At the same time, I'm executing this sql statement at the same time on another node, note that the two sql statements are almost simultaneous:

Poc 2:
```
ALTER TABLE mytest90.test2 ALTER COLUMN column2 DROP DEFAULT;
```

At this point I realized that my Poc 1 finished executing normally, but Poc 2 got stuck and would keep the current mysql window stuck in the main until I forced it to exit, and mysql's own timeout mechanism didn't work to terminate Poc 2.

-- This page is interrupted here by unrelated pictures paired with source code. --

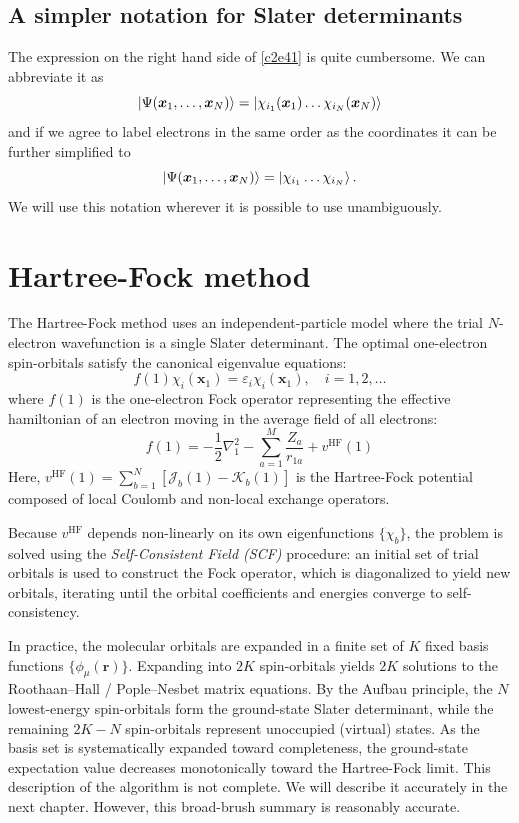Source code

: \subsection{A simpler notation for Slater determinants}
The expression on the right hand side of \eqref{c2e41} is quite cumbersome. We
can abbreviate it as
\begin{equation}\label{c2e47}
\ket{\Psi(\bm{x}_1, \ldots, \bm{x}_N)} = \ket{\chi_{i_1}(\bm{x}_1)\ldots
\chi_{i_N}(\bm{x}_N)}
\end{equation}
and if we agree to label electrons in the same order as the coordinates it can
be further simplified to
\begin{equation}\label{c2e48}
\ket{\Psi(\bm{x}_1, \ldots, \bm{x}_N)} = \ket{\chi_{i_1}\ldots\chi_{i_N}}.
\end{equation}
We will use this notation wherever it is possible to use unambiguously.

\section{Hartree-Fock method}\label{c2s6}
The Hartree-Fock method uses an independent-particle model where the trial 
$N$-electron wavefunction is a single Slater determinant. The optimal 
one-electron spin-orbitals satisfy the canonical eigenvalue equations:
\begin{equation}\label{c2e49}
f(1)\chi_i(\mathbf{x}_1) = \varepsilon_i\chi_i(\mathbf{x}_1), 
\quad i = 1, 2, \dots
\end{equation}
where $f(1)$ is the one-electron Fock operator representing the effective 
hamiltonian of an electron moving in the average field of all electrons:
\begin{equation}\label{c2e50}
f(1) = -\frac{1}{2}\nabla_1^2 - \sum_{a=1}^M \frac{Z_a}{r_{1a}} + 
v^{\text{HF}}(1)
\end{equation}
Here, $v^{\text{HF}}(1) = \sum_{b=1}^N [\mathcal{J}_b(1) - \mathcal{K}_b(1)]$ 
is the Hartree-Fock potential composed of local Coulomb and non-local exchange 
operators.

Because $v^{\text{HF}}$ depends non-linearly on its own eigenfunctions 
$\{\chi_b\}$, the problem is solved using the \emph{Self-Consistent Field (SCF)}
procedure: an initial set of trial orbitals is used to construct the Fock 
operator, which is diagonalized to yield new orbitals, iterating until the 
orbital coefficients and energies converge to self-consistency.

In practice, the molecular orbitals are expanded in a finite set of $K$ fixed 
basis functions $\{\phi_\mu(\mathbf{r})\}$. Expanding into $2K$ spin-orbitals 
yields $2K$ solutions to the Roothaan–Hall / Pople–Nesbet matrix equations. By 
the Aufbau principle, the $N$ lowest-energy spin-orbitals form the ground-state 
Slater determinant, while the remaining $2K - N$ spin-orbitals represent 
unoccupied (virtual) states. As the basis set is systematically expanded toward 
completeness, the ground-state expectation value decreases monotonically toward 
the Hartree-Fock limit. This description of the algorithm is not complete. We 
will describe it accurately in the next chapter. However, this broad-brush
summary is reasonably accurate.


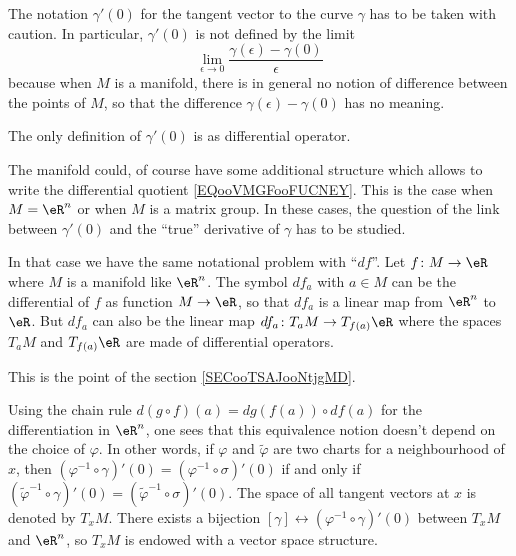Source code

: \begin{remark}      \label{REMooJQFHooQuoZxt}
    The notation \( \gamma'(0)\) for the tangent vector to the curve \( \gamma\) has to be taken with caution. In particular, \( \gamma'(0)\) is not defined by the limit
    \begin{equation}        \label{EQooVMGFooFUCNEY}
        \lim_{\epsilon\to 0} \frac{ \gamma(\epsilon)-\gamma(0) }{ \epsilon }
    \end{equation}
    because when \( M\) is a manifold, there is in general no notion of difference between the points of \( M\), so that the difference \( \gamma(\epsilon)-\gamma(0)\) has no meaning.

    The only definition of \( \gamma'(0)\) is as differential operator.

    The manifold could, of course have some additional structure which allows to write the differential quotient \eqref{EQooVMGFooFUCNEY}. This is the case when \( M=\eR^n\) or when \( M\) is a matrix group. In these cases, the question of the link between \( \gamma'(0)\) and the ``true'' derivative of \( \gamma\) has to be studied.

    In that case we have the same notational problem with ``$df$''. Let \( f\colon M\to \eR\) where \( M\) is a manifold like \( \eR^n\). The symbol \( df_a\) with \( a\in M\) can be the differential of \( f\) as function \( M\to \eR\), so that \( df_a\) is a linear map from \( \eR^n\) to \( \eR\). But \( df_a\) can also be the linear map \( df_a\colon T_aM\to T_{f(a)}\eR\) where the spaces \( T_aM\) and \( T_{f(a)}\eR\) are made of differential operators.

    This is the point of the section \ref{SECooTSAJooNtjgMD}.
\end{remark}

Using the chain rule $d(g\circ f)(a)=dg(f(a))\circ df(a)$ for the differentiation in $\eR^n$, one sees that this equivalence notion doesn't depend on the choice of $\varphi$. In other words, if $\varphi$ and $\tilde{\varphi}$ are two charts for a neighbourhood of $x$, then $(\varphi^{-1} \circ\gamma)'(0)=(\varphi^{-1} \circ\sigma)'(0)$ if and only if $(\tilde{\varphi}^{-1} \circ\gamma)'(0)=(\tilde{\varphi}^{-1} \circ\sigma)'(0)$. The space of all tangent vectors at $x$ is denoted by $T_xM$. There exists a bijection $[\gamma]\leftrightarrow (\varphi^{-1}\circ\gamma)'(0)$ between $T_xM$ and $\eR^n$, so $T_xM$ is endowed with a vector space structure.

By this point the HANG has occurred, but it's not over yet. When I try to execute the following sql statement after the node that just executed Poc 1 has finished executing, the stuck master also occurs and the mysql window gets stuck, and I can't deal with the problem on my own until I force quit.

Poc 3:
```
delete from mytest90.test2
where
EXISTS (
  select
      ref_0.column8 as c0,
      mytest90.test2.column66 as c1
    from
      mytest90.test9 as ref_0          right join mytest90.test8 as ref_1          on (true)        left join mytest90.test5 as ref_2
                right join mytest90.test7 as ref_3
                on (ref_2.column2 = ref_3.column1 )
              right join mytest90.test3 as ref_4
              on (ref_3.column1 is not NULL)
            inner join mytest90.test5 as ref_5
              inner join mytest90.test6 as ref_6
              on (true)
            on (ref_2.column2 = ref_5.column2 )
          inner join mytest90.test7 as ref_7
            inner join mytest90.test0 as ref_8
            on (ref_7.column5 = ref_8.column3 )
          on ((mytest90.test2.column2 is NULL)
              and (((true)
                  and (ref_2.column2 is NULL))
                or (false)))
        on ((ref_0.column8 is not NULL)            or (mytest90.test2.column3 is not NULL))
    where (true)
      or (((mytest90.test2.column3 is NULL)
          and (((EXISTS (
                select
                    mytest90.test2.column66 as c0
                  from
                    mytest90.test8 as ref_9
                  where (select HOST from mysql.global_grants limit 1 offset 4)
                       is NULL))
              or (true))
            or (true)))
        and ((false)
          and ((EXISTS (
              select
                  ref_6.column1 as c0,
                  ref_4.column2 as c1,
                  ref_0.column6 as c2,
                  ref_1.column3 as c3,
                  mytest90.test2.column1 as c4
                from
                  mytest90.test5 as ref_10
                where (false)
                  and (true)))
            and (false))))
    limit 97);
```

Architecture Information:
'''
[NDBD DEFAULT]
NoOfReplicas =2
DataMemory = 512M
IndexMemory = 64M

[NDB_MGMD]
NodeId=1
hostname =192.172.10.8
datadir =/var/lib/mysql-cluster

[NDBD]
NodeId =2
hostname =192.172.10.9
datadir =/usr/local/mysql-cluster/data
NodeGroup=0
[NDBD]
NodeId =3
hostname =192.172.10.10
datadir =/usr/local/mysql-cluster/data
NodeGroup=1
[NDBD]
NodeId =4
hostname =192.172.10.11
datadir =/usr/local/mysql-cluster/data
NodeGroup=0
[NDBD]
NodeId =5
hostname =192.172.10.12
datadir =/usr/local/mysql-cluster/data
NodeGroup=1

[mysqld]
NodeId =6
hostname =192.172.10.9
[mysqld]
NodeId =7
hostname =192.172.10.10
[mysqld]
NodeId =8
hostname =192.172.10.11
[mysqld]
NodeId =9
hostname =192.172.10.12
'''

Attempted and successfully reproduced!

How to repeat:
Simply execute that PoC to repeat it.

Suggested fix:
seems like a dead loop
[24 Apr 2024 11:31] MySQL Verification Team
Duplicate of Bug #114464
[25 Apr 2024 1:41] CunDi Fang
Thanks for your reply. But I feel that he is not the same as bug #114464? Because he is not stuck because of the select statement, his select statement actually executes normally, it's the alter statement and the deletion in the back order that are stuck. is the root cause of this bug the same as bug #114464?